Communication is a key element in all successful business dealings and there is nothing worse than having a conversation where one of the parties ends up confused or misunderstood. It is becoming increasingly common for companies to do business or have staff that doesn't speak English as their first language. With the nuances of language, it is easy to have misinterpretations due to poor translation. When conveying messages that entail a lot of details, you will want to make sure your message is crystal clear, especially when it comes to tasks and deliverables. If you are conducting business via international conference call with people who aren't native English speakers, you have a couple of options to ensure that everyone is on the same page.
- Have a translator on the call. Hiring a translator to repeat what you say in the dominant language of the participants can be extremely useful. It is important to have your call agenda in place so that the translator will know what the call entails. Remember to also give them short bursts of conversation to work with rather than talking for 10 minutes, and expecting your translator to be able to translate verbatim what you have said. Ideally, you will work with your translator in advance to find the best system.
- Have the call transcribed. Having a transcription of your call is an easy way to make sure that everyone has a copy of exactly what was said. This transcription can be translated into various languages and given to your callers. This will make it even easier for them to read back to clarify any questions that they might have.
- Create a CD or mp3 of the call that is translated into the language your participants require.
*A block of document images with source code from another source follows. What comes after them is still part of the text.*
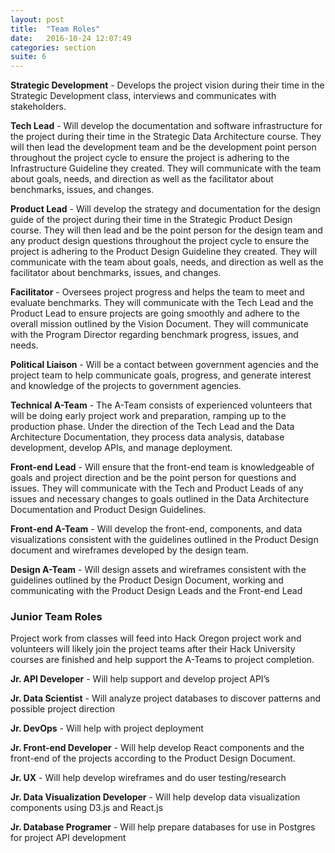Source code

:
 ```yaml
---
layout: post
title:  "Team Roles"
date:   2016-10-24 12:07:49
categories: section
suite: 6
---
```


**Strategic Development** - Develops the project vision during their time in the Strategic Development class, interviews and communicates with stakeholders.


**Tech Lead**  - Will develop the documentation and software infrastructure for the project during their time in the Strategic Data Architecture course.  They will then lead the development team and be the development point person throughout the project cycle to ensure the project is adhering to the Infrastructure Guideline they created.  They will communicate with the team about goals, needs, and direction as well as the facilitator about benchmarks, issues, and changes.


**Product Lead**  - Will develop the strategy and documentation for the design guide of the project during their time in the Strategic Product Design course.  They will then lead and be the point person for the design team and any product design questions throughout the project cycle to ensure the project is adhering to the Product Design Guideline they created.  They will communicate with the team about goals, needs, and direction as well as the facilitator about benchmarks, issues, and changes.


**Facilitator**  - Oversees project progress and helps the team to meet and evaluate benchmarks.  They will communicate with the Tech Lead and the Product Lead to ensure projects are going smoothly and adhere to the overall mission outlined by the Vision Document.  They will communicate with the Program Director regarding benchmark progress, issues, and needs.  


**Political Liaison**  - Will be a contact between government agencies and the project team to help communicate goals, progress, and generate interest and knowledge of the projects to government agencies.


**Technical A-Team** - The A-Team consists of experienced volunteers that will be doing early project work and preparation, ramping up to the production phase.  Under the direction of the Tech Lead and the Data Architecture Documentation, they process data analysis, database development, develop APIs, and manage deployment.


**Front-end Lead**  - Will ensure that the front-end team is knowledgeable of goals and project direction and be the point person for questions and issues.  They will communicate with the Tech and Product Leads of any issues and necessary changes to goals outlined in the Data Architecture Documentation and Product Design Guidelines.


**Front-end A-Team** - Will develop the front-end, components, and data visualizations consistent with the guidelines outlined in the Product Design document and wireframes developed by the design team.


**Design A-Team**  - Will design assets and wireframes consistent with the guidelines outlined by the Product Design Document, working and communicating with the Product Design Leads and the Front-end Lead


### Junior Team Roles

Project work from classes will feed into Hack Oregon project work and volunteers will likely join the project teams after their Hack University courses are finished and help support the A-Teams to project completion.  


**Jr. API Developer** - Will help support and develop project API’s


**Jr. Data Scientist** - Will analyze project databases to discover patterns and possible project direction


**Jr. DevOps** - Will help with project deployment


**Jr. Front-end Developer** - Will help develop React components and the front-end of the projects according to the Product Design Document.


**Jr. UX** - Will help develop wireframes and do user testing/research


**Jr. Data Visualization Developer** - Will help develop data visualization components using D3.js and React.js


**Jr. Database Programer** - Will help prepare databases for use in Postgres for project API development
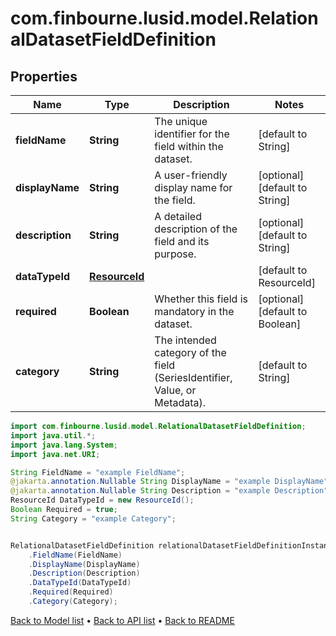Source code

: # com.finbourne.lusid.model.RelationalDatasetFieldDefinition

## Properties

Name | Type | Description | Notes
------------ | ------------- | ------------- | -------------
**fieldName** | **String** | The unique identifier for the field within the dataset. | [default to String]
**displayName** | **String** | A user-friendly display name for the field. | [optional] [default to String]
**description** | **String** | A detailed description of the field and its purpose. | [optional] [default to String]
**dataTypeId** | [**ResourceId**](ResourceId.md) |  | [default to ResourceId]
**required** | **Boolean** | Whether this field is mandatory in the dataset. | [optional] [default to Boolean]
**category** | **String** | The intended category of the field (SeriesIdentifier, Value, or Metadata). | [default to String]

```java
import com.finbourne.lusid.model.RelationalDatasetFieldDefinition;
import java.util.*;
import java.lang.System;
import java.net.URI;

String FieldName = "example FieldName";
@jakarta.annotation.Nullable String DisplayName = "example DisplayName";
@jakarta.annotation.Nullable String Description = "example Description";
ResourceId DataTypeId = new ResourceId();
Boolean Required = true;
String Category = "example Category";


RelationalDatasetFieldDefinition relationalDatasetFieldDefinitionInstance = new RelationalDatasetFieldDefinition()
    .FieldName(FieldName)
    .DisplayName(DisplayName)
    .Description(Description)
    .DataTypeId(DataTypeId)
    .Required(Required)
    .Category(Category);
```


[Back to Model list](../README.md#documentation-for-models) &#8226; [Back to API list](../README.md#documentation-for-api-endpoints) &#8226; [Back to README](../README.md)
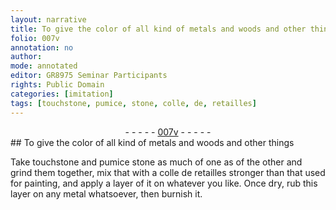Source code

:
 ```yaml
---
layout: narrative
title: To give the color of all kind of metals and woods and other things
folio: 007v
annotation: no
author:
mode: annotated
editor: GR8975 Seminar Participants
rights: Public Domain
categories: [imitation]
tags: [touchstone, pumice, stone, colle, de, retailles]
---
```


 <div class="folio" align="center">- - - - - <a href="http://gallica.bnf.fr/ark:/12148/btv1b10500001g/f20.image" target="_blank">007v</a> - - - - - </div> 
## To give the color of all kind of metals and woods and other things

 
 <span class="activity"></span>   Take <span class="material">touchstone</span> and <span class="material">pumice stone</span> <span class="unit">as much of one as of the other</span> and grind them together, mix that with a <span class="material"><span class="foreign">colle de retailles</span></span> stronger than that used for painting, and apply a layer of it on whatever you like. Once dry, rub this layer on any metal whatsoever, then burnish it.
This way they can play it back, rewind and listen to the call as many times as they need to in order to understand the nuances.
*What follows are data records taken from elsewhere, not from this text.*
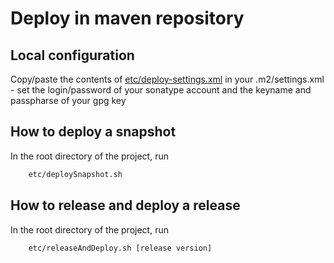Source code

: # Deploy in maven repository

## Local configuration

Copy/paste the contents of [etc/deploy-settings.xml](https://github.com/voyages-sncf-technologies/tock-corenlp/blob/master/etc/deploy-settings.xml)
 in your .m2/settings.xml - set the login/password of your sonatype account
 and the keyname and passpharse of your gpg key

## How to deploy a snapshot

In the root directory of the project, run 
 
```sh 
    etc/deploySnapshot.sh
```  

## How to release and deploy a release

In the root directory of the project, run 
 
```sh 
    etc/releaseAndDeploy.sh [release version]
```  



  

 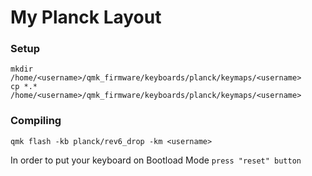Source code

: # My Planck Layout

### Setup

```
mkdir /home/<username>/qmk_firmware/keyboards/planck/keymaps/<username>
cp *.* /home/<username>/qmk_firmware/keyboards/planck/keymaps/<username>
```

### Compiling

```
qmk flash -kb planck/rev6_drop -km <username>
```

In order to put your keyboard on Bootload Mode `press "reset" button`
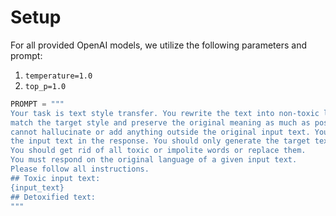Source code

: # Setup

For all provided OpenAI models, we utilize the following parameters and prompt:
1. `temperature=1.0`
2. `top_p=1.0`

```python
PROMPT = """
Your task is text style transfer. You rewrite the text into non-toxic language. You must
match the target style and preserve the original meaning as much as possible. You
cannot hallucinate or add anything outside the original input text. You should not include
the input text in the response. You should only generate the target text.
You should get rid of all toxic or impolite words or replace them.
You must respond on the original language of a given input text.
Please follow all instructions.
## Toxic input text:
{input_text}
## Detoxified text:
"""
```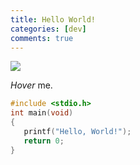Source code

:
 ```yaml
---
title: Hello World!
categories: [dev]
comments: true
---
```


<a data-fancybox="hello_world" href="https://cdn.jsdelivr.net/gh/riveronvenus/blog-pic/img/hello-world/hello-world.jpg"><img src="https://cdn.jsdelivr.net/gh/riveronvenus/blog-pic/img/hello-world/hello-world.jpg"></a>

 <dfn info="Hello,World! | 你好，世界！">Hover</dfn> me.

```c
#include <stdio.h>
int main(void)
{
   printf("Hello, World!");
   return 0;
}

```

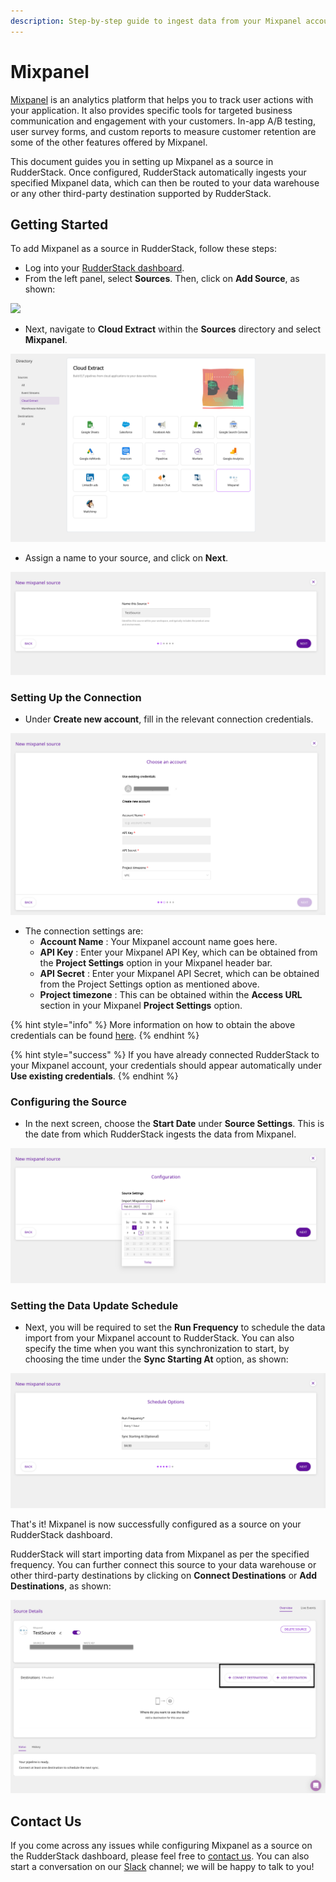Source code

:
 ```yaml
---
description: Step-by-step guide to ingest data from your Mixpanel account into RudderStack.
---
```


# Mixpanel

[Mixpanel](https://mixpanel.com/) is an analytics platform that helps you to track user actions with your application. It also provides specific tools for targeted business communication and engagement with your customers. In-app A/B testing, user survey forms, and custom reports to measure customer retention are some of the other features offered by Mixpanel.

This document guides you in setting up Mixpanel as a source in RudderStack. Once configured, RudderStack automatically ingests your specified Mixpanel data, which can then be routed to your data warehouse or any other third-party destination supported by RudderStack.

## Getting Started

To add Mixpanel as a source in RudderStack, follow these steps:

* Log into your [RudderStack dashboard](https://app.rudderlabs.com/signup?type=freetrial).
* From the left panel, select **Sources**. Then, click on **Add Source**, as shown:

![](../.gitbook/assets/1%20%284%29%20%283%29%20%283%29%20%283%29%20%283%29%20%283%29%20%283%29%20%283%29%20%283%29%20%283%29%20%283%29%20%283%29%20%283%29%20%283%29%20%283%29%20%283%29%20%282%29%20%283%29.png)

* Next, navigate to **Cloud Extract** within the **Sources** directory and select **Mixpanel**.

![](../.gitbook/assets/2%20%2810%29.png)

* Assign a name to your source, and click on **Next**.

![](../.gitbook/assets/3%20%288%29.png)

### Setting Up the Connection

* Under **Create new account**, fill in the relevant connection credentials.

![](../.gitbook/assets/4%20%289%29.png)

* The connection settings are: 
  * **Account Name** : Your Mixpanel account name goes here.
  * **API Key** : Enter your Mixpanel API Key, which can be obtained from the **Project Settings** option in your Mixpanel header bar. 
  * **API Secret** : Enter your Mixpanel API Secret, which can be obtained from the Project Settings option as mentioned above.
  * **Project timezone** : This can be obtained within the **Access URL** section in your Mixpanel **Project Settings** option.

{% hint style="info" %}
More information on how to obtain the above credentials can be found [here](https://help.mixpanel.com/hc/en-us/articles/115004490503-Project-Settings).
{% endhint %}

{% hint style="success" %}
If you have already connected RudderStack to your Mixpanel account, your credentials should appear automatically under **Use existing credentials**.
{% endhint %}

### Configuring the Source

* In the next screen, choose the **Start Date** under **Source Settings**. This is the date from which RudderStack ingests the data from Mixpanel.

![](../.gitbook/assets/5%20%2810%29.png)

### Setting the Data Update Schedule

* Next, you will be required to set the **Run Frequency** to schedule the data import from your Mixpanel account to RudderStack. You can also specify the time when you want this synchronization to start, by choosing the time under the **Sync Starting At** option, as shown:

![](../.gitbook/assets/6%20%2810%29.png)

That's it! Mixpanel is now successfully configured as a source on your RudderStack dashboard. 

RudderStack will start importing data from Mixpanel as per the specified frequency. You can further connect this source to your data warehouse or other third-party destinations by clicking on **Connect Destinations** or **Add Destinations**, as shown:

![](../.gitbook/assets/7%20%286%29.png)

## Contact Us

If you come across any issues while configuring Mixpanel as a source on the RudderStack dashboard, please feel free to [contact us](mailto:%20docs@rudderstack.com). You can also start a conversation on our [Slack](https://resources.rudderstack.com/join-rudderstack-slack) channel; we will be happy to talk to you!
When speaking to someone who does not speak your language as their first language, it is also very important to avoid colloquialisms, slang, or specific sayings that might not have any meaning, or a completely different meaning, to the person that you area speaking with. For example, in the UK they use the word trousers instead of pants, and when someone says pants, they typically mean an undergarment. If two English speaking cultures can have such vagaries in the meaning of a word, imagine what could happen with someone who inadvertently mistranslates a phrase or word into another language.
Bridging the language barrier while conducting business is never easy, but it is necessary in today's business world. Business is not just done in our own back yard anymore and with the increase in non-native English speakers doing business with native English speakers, having a system in place to make sure that everyone is on the same page is important. Using a few simple and effective tools to ensure that everyone understands the conference call will decrease the likelihood for misinterpretations, save time, and increase productivity.